▶ _RECORDS FOR THE EXERCISE_
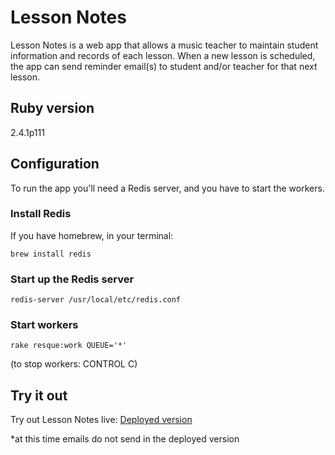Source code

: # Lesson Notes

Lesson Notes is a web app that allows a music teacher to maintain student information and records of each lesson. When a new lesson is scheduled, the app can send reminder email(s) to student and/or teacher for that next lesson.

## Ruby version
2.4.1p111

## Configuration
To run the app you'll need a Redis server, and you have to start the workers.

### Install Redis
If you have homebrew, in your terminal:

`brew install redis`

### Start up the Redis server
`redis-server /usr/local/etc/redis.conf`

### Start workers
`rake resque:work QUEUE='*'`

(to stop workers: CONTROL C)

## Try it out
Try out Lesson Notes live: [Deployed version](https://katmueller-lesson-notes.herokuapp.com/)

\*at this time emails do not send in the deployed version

▶ _EXERCISE_
Report back each line in the material above that contains the string "workers".

▶ _ANSWER SECTION_
To run the app you'll need a Redis server, and you have to start the workers.
### Start workers
(to stop workers: CONTROL C)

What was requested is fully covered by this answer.